Gestern fand der Solidaritystorm-Flashmob und GIF-Dreh bei der Karlskirche statt. Den OrganisatorInnen der Plattform #aufstehn ging es darum, öffentlich gegen Hass und sexualisierte Gewalt gegen Frauen im Internet aufzutreten. Wir haben mit #aufstehn-Geschäftsführerin Maria Mayrhofer gesprochen.
Flashmobs müssen per se ja keinen politischen Charakter haben, man denke an vergangene Flashmobs in Österreich, in denen etwa Michael Jackson Tribut gezollt wurde oder kollektiv am Praterstern gerülpst wurde. Der gestrige bei der Karlskirche stattgefundene Flashmob, der von der Plattform #aufstehn organisiert wurde, verfolgte jedoch politische Ziele. Konkret ging es den OrganisatorInnen darum, Bilder und auch GIFs zu produzieren, um gegen Hass und sexualisierte Gewalt gegen Frauen im Internet einzutreten. 80 bis 100 Leute haben sich laut #aufstehn-Geschäftsführerin Maria Mayrhofer gestern am Flashmob und GIF-Dreh beteiligt. Dabei haben sie verschiedene Reaktionen nachgestellt, die im Anschluss zu GIFs verarbeitet werden. Diese bekommen die Beteiligten per Mail zugesandt. Zudem lassen sich die GIFs künftig auf der Website- und der Facebook-Seite von #aufstehn finden. Sie können genutzt werden, um im Internet, etwa auf Social Media-Plattformen, auf Hasspostings zu reagieren. Betroffenen soll dabei weiters gezeigt werden, dass sie nicht alleine sind und die Zivilgesellschaft soll erinnert werden, dass das Internet noch immer ein Raum ist, in dem gegen Frauen (und auch Minderheiten jeglicher Art) gehetzt wird. Es ist noch immer ein Raum, in denen etwa Journalistinnen Beschimpfungen ausgesetzt sind. Letzteres bot auch den Anlass für #aufstehn, um den #solidaritystorm zu initiieren.

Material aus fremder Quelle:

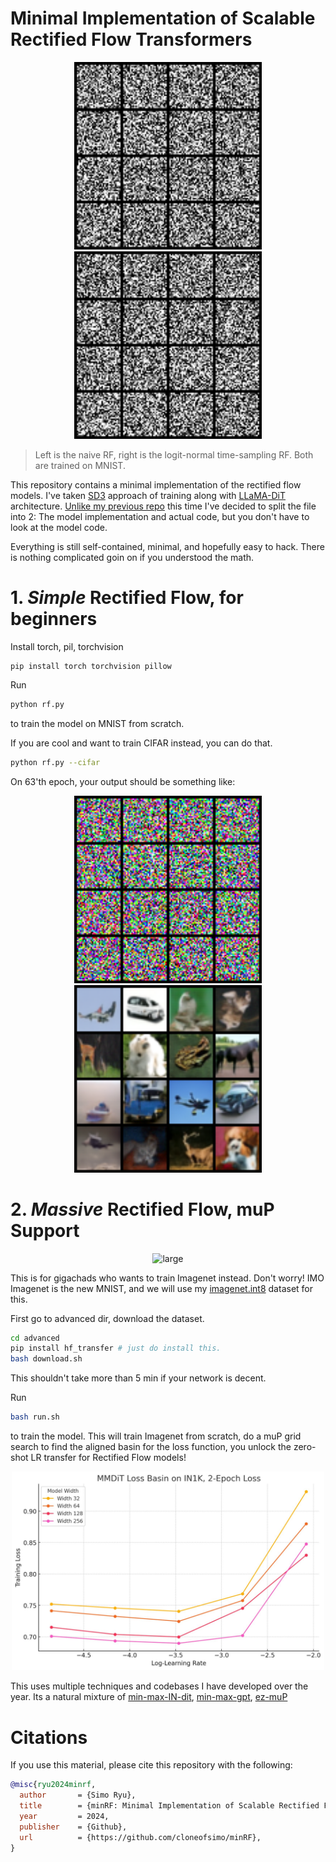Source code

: # Minimal Implementation of Scalable Rectified Flow Transformers

<p align="center">
  <img src="contents/51.gif" alt="large" width="300">
  <img src="contents/51_ln.gif" alt="large" width="300">
</p>

> Left is the naive RF, right is the logit-normal time-sampling RF. Both are trained on MNIST.


This repository contains a minimal implementation of the rectified flow models. I've taken [SD3](https://arxiv.org/abs/2403.03206) approach of training along with [LLaMA-DiT](https://github.com/Alpha-VLLM/LLaMA2-Accessory) architecture. [Unlike my previous repo](https://github.com/cloneofsimo/minDiffusion) this time I've decided to split the file into 2: The model implementation and actual code, but you don't have to look at the model code.

Everything is still self-contained, minimal, and hopefully easy to hack. There is nothing complicated goin on if you understood the math.

# 1. *Simple* Rectified Flow, for beginners

Install torch, pil, torchvision

```
pip install torch torchvision pillow
```

Run

```bash
python rf.py
```

to train the model on MNIST from scratch.

If you are cool and want to train CIFAR instead, you can do that.

```bash
python rf.py --cifar
```

On 63'th epoch, your output should be something like:

<p align="center">
  <img src="contents/cifar_63.gif" alt="large" width="300">
  <img src="contents/cifar_63.png" alt="large" width="300">
</p>


# 2. *Massive* Rectified Flow, muP Support

<p align="center">
  <img src="advanced/contents/out_IN5.gif" alt="large" width="300">
</p>

This is for gigachads who wants to train Imagenet instead. Don't worry! IMO Imagenet is the new MNIST, and we will use my [imagenet.int8](https://huggingface.co/datasets/cloneofsimo/imagenet.int8) dataset for this.

First go to advanced dir, download the dataset.

```bash
cd advanced
pip install hf_transfer # just do install this.
bash download.sh
```

This shouldn't take more than 5 min if your network is decent.

Run

```bash
bash run.sh
```

to train the model. This will train Imagenet from scratch, do a muP grid search to find the aligned basin for the loss function, you unlock the zero-shot LR transfer for Rectified Flow models!


<p align="center">
  <img src="advanced/contents/mup.png" alt="large" width="500">
</p>

This uses multiple techniques and codebases I have developed over the year. Its a natural mixture of [min-max-IN-dit](https://github.com/cloneofsimo/min-max-in-dit), [min-max-gpt](https://github.com/cloneofsimo/min-max-gpt), [ez-muP](https://github.com/cloneofsimo/ezmup)

# Citations

If you use this material, please cite this repository with the following:

```bibtex
@misc{ryu2024minrf,
  author       = {Simo Ryu},
  title        = {minRF: Minimal Implementation of Scalable Rectified Flow Transformers},
  year         = 2024,
  publisher    = {Github},
  url          = {https://github.com/cloneofsimo/minRF},
}
```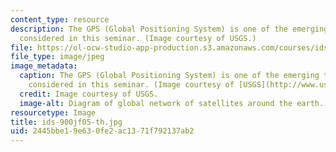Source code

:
 ```yaml
---
content_type: resource
description: The GPS (Global Positioning System) is one of the emerging technologies
  considered in this seminar. (Image courtesy of USGS.)
file: https://ol-ocw-studio-app-production.s3.amazonaws.com/courses/ids-900-integrating-doctoral-seminar-on-emerging-technologies-fall-2005/2445bbe19e630fe2ac1371f792137ab2_ids-900jf05-th.jpg
file_type: image/jpeg
image_metadata:
  caption: The GPS (Global Positioning System) is one of the emerging technologies
    considered in this seminar. (Image courtesy of [USGS](http://www.usgs.gov/).)
  credit: Image courtesy of USGS.
  image-alt: Diagram of global network of satellites around the earth.
resourcetype: Image
title: ids-900jf05-th.jpg
uid: 2445bbe1-9e63-0fe2-ac13-71f792137ab2
---
```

Solidarität gegen Frauenhass im Netz
Es war die Falter-Titelgeschichte „Uns reicht’s!“, in der die vier Journalistinnen Ingrid Thurnher, Corinna Milborn, Barbara Kaufmann und Hanna Herbst von all dem Hass, Vergewaltigungswünschen und Morddrohungen, die sie alle im Internet erhalten, berichteten. Die Geschichte wurde intensiv diskutiert. Der Falter machte sie ausnahmsweise eine Weile für alle LeserInnen öffentlich zugänglich. Der Verein #aufstehn, der sich für progressive Politik, soziale Fairness und ökologische Verantwortung einsetzt und digitale Tools nützt, um politisches Engagement zu ermöglichen, startete darauf den Hashtag #solidaritystorm. Dieser wurde häufig genutzt und auf der #aufstehn-Website haben sich bisher 13.945 Personen solidarisch gezeigt. Viele Menschen (Frauen als auch Männer) lobten die vier Journalistinnen für ihren Mut und ihre Offenheit. Zudem konnte, ähnlich wie 2013 beim Hashtag #aufschrei, gezeigt werden, dass Frauen noch immer von Sexismus in all seinen Äußerungen – von abschätzigen Äußerungen, ungewollten Berührungen und eben auch Vergewaltigungs- und Morddrohungen – betroffen sind. Es konnte aber ebenso gezeigt werden, dass es dagegen Widerstand gibt und geben muss.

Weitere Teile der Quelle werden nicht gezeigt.